Shazia’s Week

My parents have always been slightly absurd. But now they have taken that absurdity to a whole new level. With old age, they are becoming increasingly deranged, distracted, foolhardy and preposterous. What is more worrying is that they are in denial about their behaviour. Their word for it is “normal”. Sometimes when my dad is feeling trendy, he calls himself “eccentric”.

The crisis they are currently having has spanned 20 years. It reached a high point last week, however, when my mum called a psychic astrologer on the Pakistani Channel, live on air, to ask him why none of her five children was married. She was in one room talking on the phone to the man on TV, while my dad was in the other room watching the programme to see what reply he would give and writing down all the points.

Later, my mum called me to tell me what he had said. Of course I went crazy; I couldn’t believe she had done something so ridiculous. I said, “Mum, have you gone mad? What’s the point of calling a psychic – on TV?”

She said, “I can’t believe you are so ungrateful! Me and your dad are old. We only want to know if you’re going to get married before we die, and it was£1 a minute. We spent nearly £30 – we had five kids to get through!”

Apparently, people call this man from all over the world. Equipped only with your date of birth, he can read the stars and tell you immediately what you want to hear. He’s like the Mystic Meg of the Pakistani world. I think they call him Mystic Mo (short for Mohammed).

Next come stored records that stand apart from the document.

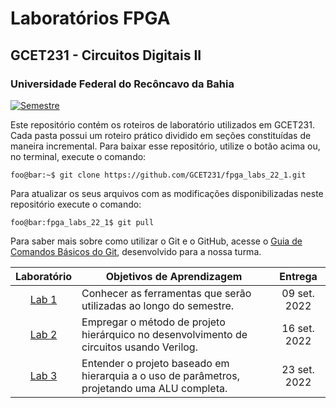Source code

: # Laboratórios FPGA

## GCET231 - Circuitos Digitais II

### Universidade Federal do Recôncavo da Bahia

[![Semestre](https://img.shields.io/badge/Semestre-2022.1-blue?style=flat-square)](https://gcet231.github.io/)

Este repositório contém os roteiros de laboratório utilizados em GCET231. Cada pasta possui um roteiro prático dividido em seções constituídas de maneira incremental. Para baixar esse repositório, utilize o botão acima ou, no terminal, execute o comando:

```console
foo@bar:~$ git clone https://github.com/GCET231/fpga_labs_22_1.git
```

Para atualizar os seus arquivos com as modificações disponibilizadas neste repositório execute o comando:

```console
foo@bar:fpga_labs_22_1$ git pull
```

Para saber mais sobre como utilizar o Git e o GitHub, acesse o [Guia de Comandos Básicos do Git](https://github.com/GCET231/tut1-github), desenvolvido para a nossa turma.

|        Laboratório         | Objetivos de Aprendizagem                                                                    |   Entrega    |
| :------------------------: | -------------------------------------------------------------------------------------------- | :----------: |
| [Lab 1](lab1/spec/spec.md) | Conhecer as ferramentas que serão utilizadas ao longo do semestre.                           | 09 set. 2022 |
| [Lab 2](lab2/spec/spec.md) | Empregar o método de projeto hierárquico no desenvolvimento de circuitos usando Verilog.     | 16 set. 2022 |
| [Lab 3](lab3/spec/spec.md) | Entender o projeto baseado em hierarquia a o uso de parâmetros, projetando uma ALU completa. | 23 set. 2022 |

<!--
| [Lab3](lab3/spec/spec.md)  | Desenvolver circuitos lógicos sequenciais simples.                                       | 13 mai. 2022 |
| [Lab4](lab4/spec/spec.md) | Utilizar circuitos contadores no projeto de um controlador VGA.                               |                                       20 mai. 2022                                       |
| [Lab5](lab5/spec/spec.md) | Analisar diferentes cenários de projeto, empregando diferentes interfaces de E/S.             |                                       27 mai. 2022                                       |
| [Lab6](lab6/spec/spec.md) | Entender como projetar uma FSM em Verilog, desenvolvendo o circuito de um cronômetro.         |                                       03 jun. 2022                                       |
| [Lab7](lab7/spec/spec.md) | Analisar um projeto baseado em caminho de dados, empregando modelagem hierárquica em Verilog. |                                       10 jun. 2022                                       |
| [Lab8](lab8/spec/spec.md) | Projetar o processador RISC231 monociclo, utilizando técnicas de projeto digital e Verilog.   |                                     08/15 jul. 2022                                      |           |-->

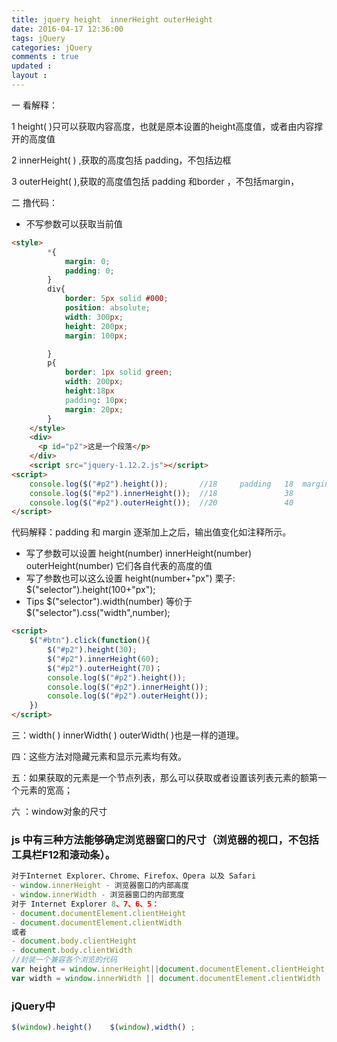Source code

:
 ```yaml
---
title: jquery height  innerHeight outerHeight
date: 2016-04-17 12:36:00
tags: jQuery
categories: jQuery
comments : true 
updated : 
layout : 
---
```


一  看解释：

1 height( )只可以获取内容高度，也就是原本设置的height高度值，或者由内容撑开的高度值

2 innerHeight( ) ,获取的高度包括 padding，不包括边框  

3 outerHeight( ),获取的高度值包括 padding 和border ，不包括margin，

二  撸代码：

*  不写参数可以获取当前值

```html
<style>
        *{
            margin: 0;
            padding: 0;
        }
        div{
            border: 5px solid #000;
            position: absolute;
            width: 300px;
            height: 200px;
            margin: 100px;

        }
        p{
            border: 1px solid green;
            width: 200px;
         	height:18px
            padding: 10px;
            margin: 20px;
        }
    </style>
	<div>
      <p id="p2">这是一个段落</p>
	</div>
	<script src="jquery-1.12.2.js"></script>
<script>
    console.log($("#p2").height());       //18     padding   18  margin 18
    console.log($("#p2").innerHeight());  //18               38         38
    console.log($("#p2").outerHeight());  //20               40         40
</script>

```

代码解释：padding  和  margin 逐渐加上之后，输出值变化如注释所示。

*  写了参数可以设置  height(number)  innerHeight(number)  outerHeight(number) 它们各自代表的高度的值 
*  写了参数也可以这么设置 height(number+"px") 栗子: $("selector").height(100+"px");
*  Tips  $("selector").width(number) 等价于 \$("selector").css("width",number);

```html
<script>
    $("#btn").click(function(){
        $("#p2").height(30);
        $("#p2").innerHeight(60);
        $("#p2").outerHeight(70)；
        console.log($("#p2").height());
        console.log($("#p2").innerHeight());
        console.log($("#p2").outerHeight());
    })
</script>
```

三：width( )  innerWidth( )  outerWidth( )也是一样的道理。

四：这些方法对隐藏元素和显示元素均有效。

五：如果获取的元素是一个节点列表，那么可以获取或者设置该列表元素的额第一个元素的宽高；

六 ：window对象的尺寸 

### js  中有三种方法能够确定浏览器窗口的尺寸（浏览器的视口，不包括工具栏F12和滚动条）。

```javascript
对于Internet Explorer、Chrome、Firefox、Opera 以及 Safari
- window.innerHeight - 浏览器窗口的内部高度 
- window.innerWidth - 浏览器窗口的内部宽度 
对于 Internet Explorer 8、7、6、5：
- document.documentElement.clientHeight 
- document.documentElement.clientWidth 
或者
- document.body.clientHeight 
- document.body.clientWidth 
//封装一个兼容各个浏览的代码
var height = window.innerHeight||document.documentElement.clientHeight||document.body.clientHeight
var width = window.innerWidth || document.documentElement.clientWidth || docuemnt.body.clientWidth 
```

### jQuery中

```javascript
$(window).height()    $(window),width() ;
```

My parents are quite specific about what they want to hear. They ask very poignant questions, like: “Will my daughters marry doctors? Have some little doctors? And then will we be entitled to free health care? Will my sons all be millionaires very soon?”

On the Tube the other day, I overheard a woman saying to her friend: “I’m off to see my psychic on Tuesday.” Like he was a doctor, or a priest. I thought: “At least she’s going in private.” My mother went on to an international TV show, gave my date of birth, and demanded to know whether I was ever going to be Salman Rushdie’s fifth wife. My dad told me that my mum had also said to the poor psychic, “I am 63 years old now. How long have I got left?”

What’s worse is that the man attempted to answer the question.

On Saturday night, I went to do a show at Warwick Arts Centre as part of my tour. I wish I’d had a psychic to tell me how that was going to pan out; I might have been better prepared.

Sometimes comedy is like a blind date. They turn up, I turn up, we all wear our best underwear, everyone’s excited, everyone wants it to go well – and for some reason we just jar. And no one gets to see anyone else’s underwear.

The harder I tried to make them laugh, the more bemused they looked. I tried alternatives. I chatted to them; they just stared at me. I asked them questions; they looked angry. Then they tried, too, but seemed too nervous and scared to laugh at anything. It turned from a comedy show to a hostage situation. Then I felt guilty that I wasn’t giving them what they wanted, so I did more time than I needed to.

I didn’t know what they were thinking, so I tried to guess and got it wrong, then I got angry and blamed them, then I felt them blaming me. If it had been a blind date it would have ended in sex or a fight, but this being gentle, politically correct Britain, it ended in polite applause and drinks at the bar.

The only thing is that they’d actually paid to be there, and I felt like I’d used them. It felt more like prostitution than comedy. In which case I owe them some change.